Work order:
Work out how many lines of the data below hold the string "Pasted". Answer with that number alone.

──────

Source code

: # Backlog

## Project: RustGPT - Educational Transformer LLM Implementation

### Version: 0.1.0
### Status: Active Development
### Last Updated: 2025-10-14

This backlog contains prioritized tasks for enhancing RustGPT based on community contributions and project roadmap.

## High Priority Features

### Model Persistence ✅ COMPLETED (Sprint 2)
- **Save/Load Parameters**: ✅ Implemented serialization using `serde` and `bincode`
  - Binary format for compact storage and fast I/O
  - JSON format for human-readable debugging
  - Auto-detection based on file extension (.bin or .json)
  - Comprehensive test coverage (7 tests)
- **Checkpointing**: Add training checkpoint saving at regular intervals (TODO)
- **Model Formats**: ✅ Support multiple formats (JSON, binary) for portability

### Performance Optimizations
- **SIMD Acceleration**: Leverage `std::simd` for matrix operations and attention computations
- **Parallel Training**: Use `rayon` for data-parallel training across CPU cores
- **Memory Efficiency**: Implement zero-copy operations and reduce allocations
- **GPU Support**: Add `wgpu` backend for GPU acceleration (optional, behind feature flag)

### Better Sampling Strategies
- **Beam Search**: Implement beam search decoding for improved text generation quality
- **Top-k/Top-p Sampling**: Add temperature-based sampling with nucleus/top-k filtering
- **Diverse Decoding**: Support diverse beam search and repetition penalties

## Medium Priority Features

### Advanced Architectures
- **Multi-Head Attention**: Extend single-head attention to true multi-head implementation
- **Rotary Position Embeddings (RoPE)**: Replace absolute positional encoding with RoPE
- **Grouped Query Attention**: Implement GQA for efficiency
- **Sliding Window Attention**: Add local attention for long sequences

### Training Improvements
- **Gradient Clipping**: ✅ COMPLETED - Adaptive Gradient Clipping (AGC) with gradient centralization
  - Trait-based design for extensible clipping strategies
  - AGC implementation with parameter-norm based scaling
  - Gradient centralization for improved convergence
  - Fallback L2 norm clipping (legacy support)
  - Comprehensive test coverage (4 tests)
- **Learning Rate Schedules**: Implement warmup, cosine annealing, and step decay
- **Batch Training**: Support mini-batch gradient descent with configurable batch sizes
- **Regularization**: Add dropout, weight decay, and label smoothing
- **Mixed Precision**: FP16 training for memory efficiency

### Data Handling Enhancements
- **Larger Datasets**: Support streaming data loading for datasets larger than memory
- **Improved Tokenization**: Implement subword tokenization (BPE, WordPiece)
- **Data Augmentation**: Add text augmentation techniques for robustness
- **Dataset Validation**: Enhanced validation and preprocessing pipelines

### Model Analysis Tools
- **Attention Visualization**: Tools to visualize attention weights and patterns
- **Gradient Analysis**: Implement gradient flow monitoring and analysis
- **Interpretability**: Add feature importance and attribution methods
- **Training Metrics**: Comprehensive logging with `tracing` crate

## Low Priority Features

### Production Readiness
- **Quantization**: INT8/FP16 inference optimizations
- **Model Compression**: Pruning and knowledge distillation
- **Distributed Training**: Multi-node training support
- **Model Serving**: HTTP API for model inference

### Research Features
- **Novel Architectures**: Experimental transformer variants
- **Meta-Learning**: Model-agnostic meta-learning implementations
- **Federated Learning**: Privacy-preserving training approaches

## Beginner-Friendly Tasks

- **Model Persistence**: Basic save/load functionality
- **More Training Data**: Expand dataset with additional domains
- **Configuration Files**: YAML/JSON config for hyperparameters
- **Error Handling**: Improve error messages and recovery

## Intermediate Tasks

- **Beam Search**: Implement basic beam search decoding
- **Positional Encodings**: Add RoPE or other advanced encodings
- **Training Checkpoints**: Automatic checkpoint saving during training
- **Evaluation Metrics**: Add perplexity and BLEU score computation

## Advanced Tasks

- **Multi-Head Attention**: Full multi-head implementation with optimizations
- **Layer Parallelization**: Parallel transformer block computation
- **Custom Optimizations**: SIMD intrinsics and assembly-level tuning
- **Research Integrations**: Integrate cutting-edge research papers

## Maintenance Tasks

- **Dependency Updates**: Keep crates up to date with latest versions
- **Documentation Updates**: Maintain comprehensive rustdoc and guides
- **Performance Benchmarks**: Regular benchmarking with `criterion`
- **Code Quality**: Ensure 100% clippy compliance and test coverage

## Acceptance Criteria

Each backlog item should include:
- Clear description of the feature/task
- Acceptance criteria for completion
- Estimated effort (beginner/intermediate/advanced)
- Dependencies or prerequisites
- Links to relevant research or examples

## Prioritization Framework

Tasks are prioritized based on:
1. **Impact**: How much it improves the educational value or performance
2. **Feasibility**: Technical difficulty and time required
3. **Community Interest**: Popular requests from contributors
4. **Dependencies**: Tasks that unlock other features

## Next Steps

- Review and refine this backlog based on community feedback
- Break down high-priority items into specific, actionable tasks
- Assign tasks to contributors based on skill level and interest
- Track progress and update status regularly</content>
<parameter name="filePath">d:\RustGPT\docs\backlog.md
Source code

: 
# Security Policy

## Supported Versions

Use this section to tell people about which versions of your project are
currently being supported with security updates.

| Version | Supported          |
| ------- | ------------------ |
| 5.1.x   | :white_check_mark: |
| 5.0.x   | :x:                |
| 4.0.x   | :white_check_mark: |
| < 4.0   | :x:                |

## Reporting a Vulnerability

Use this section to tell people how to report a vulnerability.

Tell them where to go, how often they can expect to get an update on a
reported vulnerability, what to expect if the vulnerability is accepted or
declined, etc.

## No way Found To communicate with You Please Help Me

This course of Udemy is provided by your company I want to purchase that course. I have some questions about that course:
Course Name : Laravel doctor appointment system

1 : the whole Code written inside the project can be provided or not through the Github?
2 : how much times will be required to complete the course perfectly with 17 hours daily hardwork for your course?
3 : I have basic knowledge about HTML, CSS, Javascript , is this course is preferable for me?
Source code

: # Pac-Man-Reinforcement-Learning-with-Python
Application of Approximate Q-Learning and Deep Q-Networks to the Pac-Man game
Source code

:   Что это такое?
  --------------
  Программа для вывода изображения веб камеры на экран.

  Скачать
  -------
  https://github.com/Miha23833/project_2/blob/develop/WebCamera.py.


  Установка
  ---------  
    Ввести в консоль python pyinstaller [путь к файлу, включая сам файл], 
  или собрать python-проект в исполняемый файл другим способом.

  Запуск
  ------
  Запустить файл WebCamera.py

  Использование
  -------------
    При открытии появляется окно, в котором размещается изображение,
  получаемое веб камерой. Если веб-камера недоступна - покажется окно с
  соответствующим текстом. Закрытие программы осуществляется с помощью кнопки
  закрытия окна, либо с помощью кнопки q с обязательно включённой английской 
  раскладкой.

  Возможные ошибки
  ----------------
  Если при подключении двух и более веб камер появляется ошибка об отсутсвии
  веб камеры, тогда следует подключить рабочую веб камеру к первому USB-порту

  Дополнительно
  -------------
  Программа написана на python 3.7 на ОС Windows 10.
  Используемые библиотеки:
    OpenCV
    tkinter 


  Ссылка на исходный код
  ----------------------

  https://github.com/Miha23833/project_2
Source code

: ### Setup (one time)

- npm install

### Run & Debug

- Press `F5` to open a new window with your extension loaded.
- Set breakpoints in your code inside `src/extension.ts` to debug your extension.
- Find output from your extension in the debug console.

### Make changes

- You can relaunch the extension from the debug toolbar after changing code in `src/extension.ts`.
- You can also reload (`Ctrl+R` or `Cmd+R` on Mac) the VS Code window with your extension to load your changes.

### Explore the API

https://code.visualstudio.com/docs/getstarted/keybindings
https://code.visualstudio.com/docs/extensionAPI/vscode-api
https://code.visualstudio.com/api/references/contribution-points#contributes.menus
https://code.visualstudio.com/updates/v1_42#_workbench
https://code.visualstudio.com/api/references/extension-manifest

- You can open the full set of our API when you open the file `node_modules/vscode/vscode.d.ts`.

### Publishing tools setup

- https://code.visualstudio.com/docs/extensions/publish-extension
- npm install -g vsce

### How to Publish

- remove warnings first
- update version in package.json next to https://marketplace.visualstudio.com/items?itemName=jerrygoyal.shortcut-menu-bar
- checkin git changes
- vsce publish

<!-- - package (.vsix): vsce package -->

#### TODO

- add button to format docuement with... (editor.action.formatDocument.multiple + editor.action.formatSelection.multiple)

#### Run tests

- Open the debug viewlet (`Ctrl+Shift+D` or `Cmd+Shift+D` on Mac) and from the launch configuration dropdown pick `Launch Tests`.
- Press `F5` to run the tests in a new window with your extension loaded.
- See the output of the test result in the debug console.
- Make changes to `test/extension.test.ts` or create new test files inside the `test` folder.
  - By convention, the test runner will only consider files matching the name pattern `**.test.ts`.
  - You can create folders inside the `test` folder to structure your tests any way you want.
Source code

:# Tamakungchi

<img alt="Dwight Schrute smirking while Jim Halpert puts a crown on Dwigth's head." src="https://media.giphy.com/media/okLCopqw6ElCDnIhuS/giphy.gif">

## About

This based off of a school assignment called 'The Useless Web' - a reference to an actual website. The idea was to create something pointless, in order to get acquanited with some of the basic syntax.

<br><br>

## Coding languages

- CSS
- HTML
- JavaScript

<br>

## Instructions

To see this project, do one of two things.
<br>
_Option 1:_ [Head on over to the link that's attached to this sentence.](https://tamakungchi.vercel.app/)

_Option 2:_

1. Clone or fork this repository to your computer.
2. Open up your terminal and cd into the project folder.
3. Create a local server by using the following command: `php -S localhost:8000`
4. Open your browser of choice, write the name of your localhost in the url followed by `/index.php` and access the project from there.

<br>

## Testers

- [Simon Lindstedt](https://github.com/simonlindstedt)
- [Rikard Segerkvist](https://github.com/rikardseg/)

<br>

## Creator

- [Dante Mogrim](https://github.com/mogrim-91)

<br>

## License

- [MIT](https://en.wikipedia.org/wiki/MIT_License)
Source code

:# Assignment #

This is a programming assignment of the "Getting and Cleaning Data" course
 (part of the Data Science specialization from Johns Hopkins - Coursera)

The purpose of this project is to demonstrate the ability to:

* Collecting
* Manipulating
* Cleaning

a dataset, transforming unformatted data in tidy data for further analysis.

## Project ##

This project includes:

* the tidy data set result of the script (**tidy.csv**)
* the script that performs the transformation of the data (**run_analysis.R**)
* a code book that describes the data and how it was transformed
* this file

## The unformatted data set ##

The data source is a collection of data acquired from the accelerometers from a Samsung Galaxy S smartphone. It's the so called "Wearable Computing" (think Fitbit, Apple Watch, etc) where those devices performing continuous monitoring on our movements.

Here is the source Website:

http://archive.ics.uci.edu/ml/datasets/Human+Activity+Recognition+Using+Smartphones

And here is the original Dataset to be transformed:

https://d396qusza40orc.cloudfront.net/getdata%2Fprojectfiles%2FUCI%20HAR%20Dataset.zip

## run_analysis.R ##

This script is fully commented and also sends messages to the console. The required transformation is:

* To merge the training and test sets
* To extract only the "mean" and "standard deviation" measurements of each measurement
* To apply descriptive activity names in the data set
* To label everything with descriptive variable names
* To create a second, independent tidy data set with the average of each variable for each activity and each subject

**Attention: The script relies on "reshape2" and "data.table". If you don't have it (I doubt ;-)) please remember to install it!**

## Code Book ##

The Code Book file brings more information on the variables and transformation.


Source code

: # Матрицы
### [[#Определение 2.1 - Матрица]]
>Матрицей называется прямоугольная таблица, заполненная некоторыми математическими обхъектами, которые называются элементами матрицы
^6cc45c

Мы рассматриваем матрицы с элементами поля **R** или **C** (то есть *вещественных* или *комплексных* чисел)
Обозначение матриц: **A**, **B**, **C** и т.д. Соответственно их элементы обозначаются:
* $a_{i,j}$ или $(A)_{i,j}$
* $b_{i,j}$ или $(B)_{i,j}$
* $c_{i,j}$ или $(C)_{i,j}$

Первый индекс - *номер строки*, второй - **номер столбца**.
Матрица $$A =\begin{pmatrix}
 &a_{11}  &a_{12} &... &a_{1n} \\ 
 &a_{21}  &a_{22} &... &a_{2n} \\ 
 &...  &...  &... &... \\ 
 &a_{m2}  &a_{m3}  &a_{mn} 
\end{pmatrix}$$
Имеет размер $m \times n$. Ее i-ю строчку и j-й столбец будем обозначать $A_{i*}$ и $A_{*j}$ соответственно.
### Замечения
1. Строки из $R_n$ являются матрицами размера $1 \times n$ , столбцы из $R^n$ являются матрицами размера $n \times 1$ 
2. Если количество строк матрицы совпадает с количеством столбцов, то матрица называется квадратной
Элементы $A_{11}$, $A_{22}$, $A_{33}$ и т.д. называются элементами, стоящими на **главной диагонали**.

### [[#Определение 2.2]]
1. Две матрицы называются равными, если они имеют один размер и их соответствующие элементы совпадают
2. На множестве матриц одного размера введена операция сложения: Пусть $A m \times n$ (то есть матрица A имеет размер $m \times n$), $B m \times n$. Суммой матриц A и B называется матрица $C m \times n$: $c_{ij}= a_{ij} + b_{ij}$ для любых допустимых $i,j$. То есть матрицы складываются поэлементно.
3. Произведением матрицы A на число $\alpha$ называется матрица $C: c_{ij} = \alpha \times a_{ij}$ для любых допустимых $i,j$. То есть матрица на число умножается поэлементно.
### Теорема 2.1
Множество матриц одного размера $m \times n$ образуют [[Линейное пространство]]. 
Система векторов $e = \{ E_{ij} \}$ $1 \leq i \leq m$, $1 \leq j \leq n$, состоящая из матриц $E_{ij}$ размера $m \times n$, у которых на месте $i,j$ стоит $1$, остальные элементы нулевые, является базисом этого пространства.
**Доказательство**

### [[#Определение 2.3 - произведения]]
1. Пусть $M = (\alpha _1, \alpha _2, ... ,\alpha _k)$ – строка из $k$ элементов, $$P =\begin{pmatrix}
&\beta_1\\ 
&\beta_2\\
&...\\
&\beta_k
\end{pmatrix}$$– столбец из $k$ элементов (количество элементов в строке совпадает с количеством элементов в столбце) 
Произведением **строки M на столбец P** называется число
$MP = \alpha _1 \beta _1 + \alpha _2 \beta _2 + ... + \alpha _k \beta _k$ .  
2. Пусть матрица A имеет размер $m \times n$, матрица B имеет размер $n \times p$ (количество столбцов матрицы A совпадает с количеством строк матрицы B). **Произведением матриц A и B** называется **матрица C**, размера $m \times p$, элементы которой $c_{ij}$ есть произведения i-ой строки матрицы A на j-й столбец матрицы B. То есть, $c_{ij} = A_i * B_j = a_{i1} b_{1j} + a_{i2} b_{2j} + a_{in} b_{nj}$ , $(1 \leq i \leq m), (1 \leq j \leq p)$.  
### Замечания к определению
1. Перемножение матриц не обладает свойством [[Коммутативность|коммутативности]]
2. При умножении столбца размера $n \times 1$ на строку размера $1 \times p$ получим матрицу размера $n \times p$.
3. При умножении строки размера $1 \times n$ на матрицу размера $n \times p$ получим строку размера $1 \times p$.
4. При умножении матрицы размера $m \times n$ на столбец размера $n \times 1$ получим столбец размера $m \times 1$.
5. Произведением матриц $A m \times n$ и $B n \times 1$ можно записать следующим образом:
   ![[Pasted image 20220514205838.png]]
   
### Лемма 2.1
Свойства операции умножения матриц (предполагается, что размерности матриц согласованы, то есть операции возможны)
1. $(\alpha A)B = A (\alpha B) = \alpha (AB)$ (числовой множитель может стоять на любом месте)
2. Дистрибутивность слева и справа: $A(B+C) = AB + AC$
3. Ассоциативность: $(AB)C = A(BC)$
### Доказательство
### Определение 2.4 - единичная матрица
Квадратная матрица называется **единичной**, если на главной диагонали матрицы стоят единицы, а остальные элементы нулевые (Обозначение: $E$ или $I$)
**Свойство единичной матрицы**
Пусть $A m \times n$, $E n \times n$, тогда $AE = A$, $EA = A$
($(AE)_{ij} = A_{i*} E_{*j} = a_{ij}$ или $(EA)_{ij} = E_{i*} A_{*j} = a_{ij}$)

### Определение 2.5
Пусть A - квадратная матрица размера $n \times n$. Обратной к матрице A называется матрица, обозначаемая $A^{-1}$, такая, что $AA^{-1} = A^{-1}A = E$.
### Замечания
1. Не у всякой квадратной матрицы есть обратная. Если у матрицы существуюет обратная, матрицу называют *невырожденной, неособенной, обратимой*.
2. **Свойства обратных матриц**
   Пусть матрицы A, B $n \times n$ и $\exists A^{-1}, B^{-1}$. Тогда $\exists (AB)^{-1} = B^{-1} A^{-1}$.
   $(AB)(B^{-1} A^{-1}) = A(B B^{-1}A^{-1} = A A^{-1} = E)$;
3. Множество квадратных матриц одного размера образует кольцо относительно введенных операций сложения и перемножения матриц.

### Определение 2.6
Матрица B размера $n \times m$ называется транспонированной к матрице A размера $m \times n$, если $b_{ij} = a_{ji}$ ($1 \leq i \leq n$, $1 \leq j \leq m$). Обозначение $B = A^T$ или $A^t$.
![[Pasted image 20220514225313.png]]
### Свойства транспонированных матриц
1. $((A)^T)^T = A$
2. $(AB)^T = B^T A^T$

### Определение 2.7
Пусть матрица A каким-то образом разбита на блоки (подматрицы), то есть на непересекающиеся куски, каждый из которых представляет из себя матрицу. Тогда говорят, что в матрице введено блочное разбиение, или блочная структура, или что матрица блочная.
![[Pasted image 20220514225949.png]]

──────

Response box:
3